Michael James has a broad corporate practice focusing on a range of international corporate and private equity transactions, including cross-border mergers and acquisitions, private equity fund formation, and joint ventures, co-investments, and consortium transactions.

Michael joined the firm as a trainee in 2010 and became a partner in 2021. He was resident in the New York office in 2011 and between 2013 and 2014.

Notable Experience

Selected Private Equity Investments

  • TPG Capital funds in a range of transactions including in relation to Evoltz, Mey İçki Sanayi ve Ticaret, Times Higher Education, TES Global, and Victoria Plumb, and in various strategic and platform relationships.

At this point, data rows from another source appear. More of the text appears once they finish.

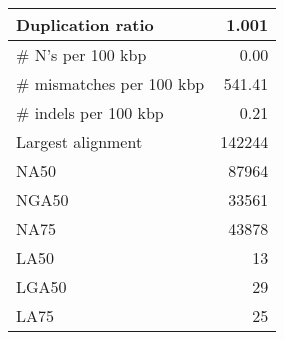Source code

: \documentclass[12pt,a4paper]{article}
\begin{document}
\begin{table}[ht]
\begin{center}
\begin{tabular}{|l*{1}{|r}|}
Duplication ratio & 1.001 \\ \hline
\# N's per 100 kbp & 0.00 \\ \hline
\# mismatches per 100 kbp & 541.41 \\ \hline
\# indels per 100 kbp & 0.21 \\ \hline
Largest alignment & 142244 \\ \hline
NA50 & 87964 \\ \hline
NGA50 & 33561 \\ \hline
NA75 & 43878 \\ \hline
LA50 & 13 \\ \hline
LGA50 & 29 \\ \hline
LA75 & 25 \\ \hline
\end{tabular}
\end{center}
\end{table}
\end{document}

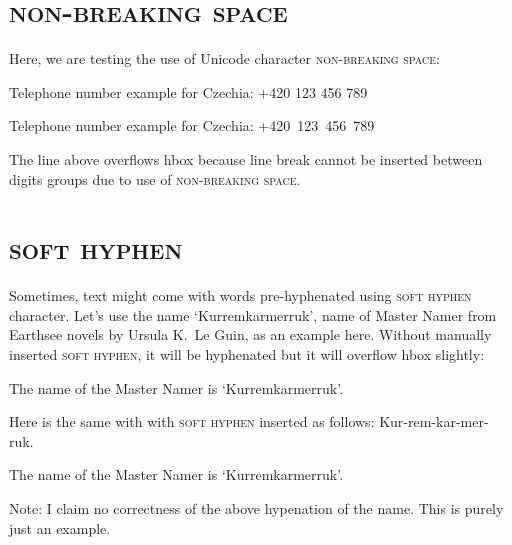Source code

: \documentclass{article}
\DeclareRobustCommand{\expl}[1]{{\sffamily #1}}
\newcommand{\nbsp}{\textsc{non-breaking space}}
\newcommand{\shy}{\textsc{soft hyphen}}
\begin{document}
\pagebreak

\section{\nbsp{}}

\expl{Here, we are testing the use of Unicode character \nbsp{}:}

Telephone number example for Czechia: +420 123 456 789

Telephone number example for Czechia: +420 123 456 789

\expl{The line above overflows hbox because line break cannot be inserted
  between digits groups due to use of \nbsp{}.}

\pagebreak

\section{\shy{}}
\expl{Sometimes, text might come with words pre-​hyphenated using \shy{}
  character. Let's use the name `Kurremkarmerruk', name of Master Namer from
  Earthsee novels by Ursula K.\ Le Guin, as an example here. Without manually
  inserted \shy{}, it will be hyphenated but it will overflow hbox slightly:}

The name of the Master Namer is `Kurremkarmerruk'.

\expl{Here is the same with with \shy{} inserted as follows:
  Kur-rem-kar-mer-ruk.}

The name of the Master Namer is `Kur­rem­kar­mer­ruk'.

\expl{Note: I claim no correctness of the above hypenation of the name. This
  is purely just an example.}

\pagebreak
\end{document}
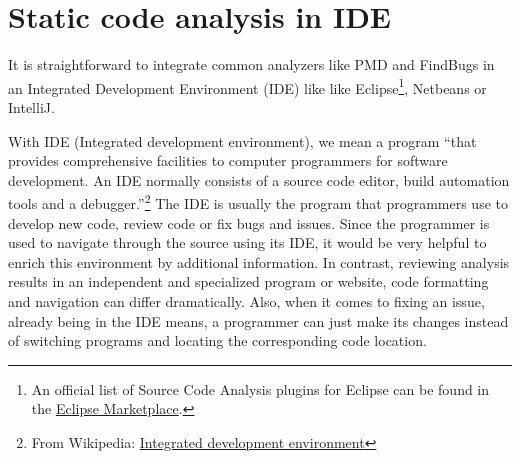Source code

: \documentclass[conference]{IEEEtran}
\begin{document}



\section{Static code analysis in IDE}
\label{sec:static_code_analysis_ide}
It is straightforward to integrate common analyzers like PMD and FindBugs in an Integrated Development Environment (IDE) like like Eclipse\footnote{An official list of Source Code Analysis plugins for Eclipse can be found in the \href{http://marketplace.eclipse.org/taxonomy/term/14,31}{Eclipse Marketplace}.}, Netbeans or IntelliJ.

With IDE (Integrated development environment), we mean a program ``that provides comprehensive facilities to computer programmers for software development. An IDE normally consists of a source code editor, build automation tools and a debugger.''\footnote{From Wikipedia: \href{http://en.wikipedia.org/wiki/Integrated_development_environment}{Integrated development environment}}
The IDE is usually the program that programmers use to develop new code, review code or fix bugs and issues. Since the programmer is used to navigate through the source using its IDE, it would be very helpful to enrich this environment by additional information. In contrast, reviewing analysis results in an independent and specialized program or website, code formatting and navigation can differ dramatically. Also, when it comes to fixing an issue, already being in the IDE means, a programmer can just make its changes instead of switching programs and locating the corresponding code location.
\end{document}
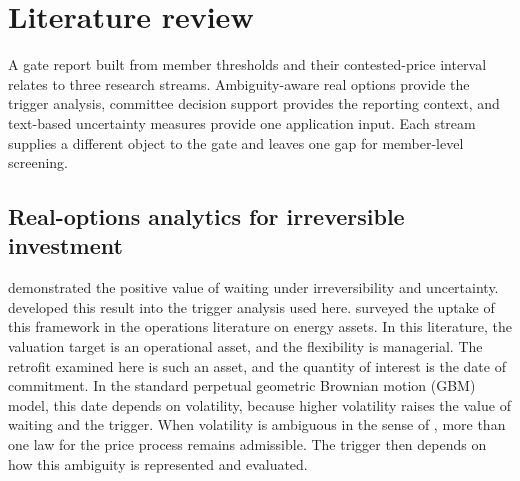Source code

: 

\section{Literature review}

A gate report built from member thresholds and their contested-price interval relates to three research streams. Ambiguity-aware real options provide the trigger analysis, committee decision support provides the reporting context, and text-based uncertainty measures provide one application input. Each stream supplies a different object to the gate and leaves one gap for member-level screening.

\subsection{Real-options analytics for irreversible investment}

\citet{McDonaldSiegel1986} demonstrated the positive value of waiting under irreversibility and uncertainty. \citet{DixitPindyck1994} developed this result into the trigger analysis used here. \citet{NadarajahSecomandi2023} surveyed the uptake of this framework in the operations literature on energy assets. In this literature, the valuation target is an operational asset, and the flexibility is managerial. The retrofit examined here is such an asset, and the quantity of interest is the date of commitment. In the standard perpetual geometric Brownian motion (GBM) model, this date depends on volatility, because higher volatility raises the value of waiting and the trigger. When volatility is ambiguous in the sense of \citet{Ellsberg1961}, more than one law for the price process remains admissible. The trigger then depends on how this ambiguity is represented and evaluated.


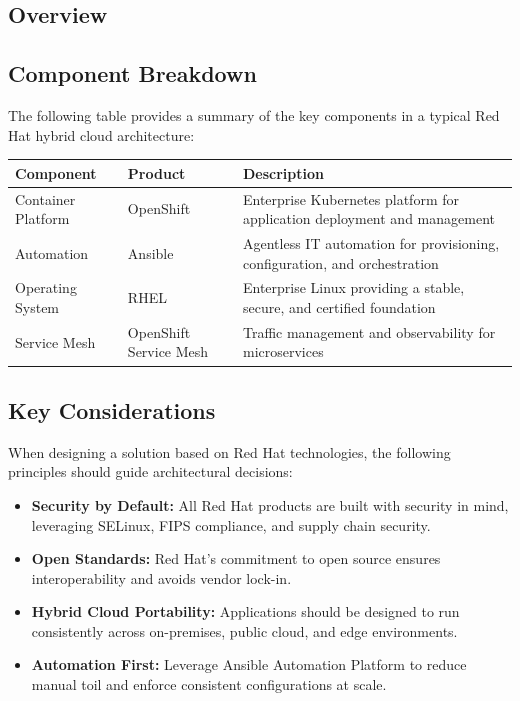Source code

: \documentclass[11pt,a4paper]{article}
\begin{document}
\subsection{Overview}

\lipsum[1]

\subsection{Component Breakdown}

The following table provides a summary of the key components in a typical Red Hat hybrid cloud architecture:

\begin{center}
\begin{tabularx}{\textwidth}{llX}
    \toprule
    \textbf{Component} & \textbf{Product} & \textbf{Description} \\
    \midrule
    Container Platform & OpenShift & Enterprise Kubernetes platform for application deployment and management \\
    Automation         & Ansible   & Agentless IT automation for provisioning, configuration, and orchestration \\
    Operating System   & RHEL      & Enterprise Linux providing a stable, secure, and certified foundation \\
    Service Mesh       & OpenShift Service Mesh & Traffic management and observability for microservices \\
    \bottomrule
\end{tabularx}
\end{center}

\subsection{Key Considerations}

When designing a solution based on Red Hat technologies, the following principles should guide architectural decisions:

\begin{itemize}
    \item \textbf{Security by Default:} All Red Hat products are built with security in mind, leveraging SELinux, FIPS compliance, and supply chain security.
    \item \textbf{Open Standards:} Red Hat's commitment to open source ensures interoperability and avoids vendor lock-in.
    \item \textbf{Hybrid Cloud Portability:} Applications should be designed to run consistently across on-premises, public cloud, and edge environments.
    \item \textbf{Automation First:} Leverage Ansible Automation Platform to reduce manual toil and enforce consistent configurations at scale.
\end{itemize}
\end{document}
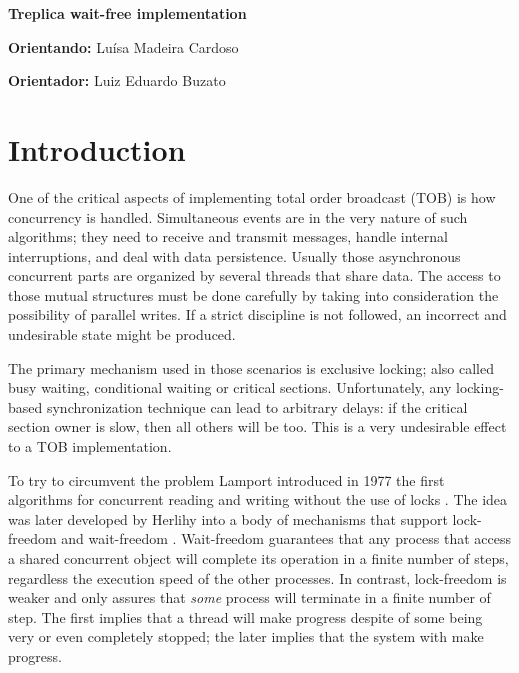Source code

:\documentclass[12pt,twoside,a4paper]{article}
\begin{document}
\vskip 15mm

\begin{center} 
\textbf{Treplica wait-free implementation}
\end{center}

\vskip 5mm

\textbf{Orientando:} Luísa Madeira Cardoso

\textbf{Orientador:} Luiz Eduardo Buzato 

\vskip 20mm

\begin{abstract}

\end{abstract}

\newpage
\pagestyle{plain}
\headheight 0.0cm
\headsep 0.0cm
\footskip 2.2cm

\section{Introduction}
One of the critical aspects of implementing total order broadcast (TOB) is how concurrency is handled. Simultaneous events are in the very nature of such algorithms; they need to receive and transmit messages, handle internal interruptions, and deal with data persistence. Usually those asynchronous concurrent parts are organized by several threads that share data. The access to those mutual structures must be done carefully by taking into consideration the possibility of parallel writes. If a strict discipline is not followed, an incorrect and undesirable state might be produced. 

The primary mechanism used in those scenarios is exclusive locking; also called busy waiting, conditional waiting or critical sections. Unfortunately, any locking-based synchronization technique can lead  to arbitrary delays: if the critical section owner is slow, then all others will be too. This is a very undesirable effect to a TOB implementation. 

To try to circumvent the problem Lamport introduced in 1977 the first algorithms for concurrent reading and writing without the use of locks \cite{lamport77b}. The idea was later developed by Herlihy into a body of mechanisms that support lock-freedom and wait-freedom \cite{herlihy1990methodology}. Wait-freedom guarantees that any process that access a shared concurrent  object will complete its operation in a finite number of steps, regardless  the execution speed of the other processes. In contrast, lock-freedom is weaker and only assures that \textit{some} process will terminate in a finite number of step. The first implies that a thread will make progress despite of some being very or even completely stopped; the later implies that the system with make progress. 
\end{document}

  • TPG Growth funds, The Rise Fund, and TPG Rise Climate in a range of transactions including investments in Gridserve, Digital House, Gro Intelligence, Tata Motors’ passenger electric vehicles division, and a number of other early-stage venture and growth investments in Africa, Asia, and Latin America, and in various strategic and platform relationships.

  • Sixth Street in a range of transactions including in relation to investments in Contentsquare, Talcott Financial Group, Legal & General’s partnership with Lifetri, the acquisition of the Lundy portfolio from Lloyds Banking Group, and in numerous other joint venture or consortium arrangements in relation to investments in European loan portfolios, insurance assets and energy assets, and various strategic and platform relationships.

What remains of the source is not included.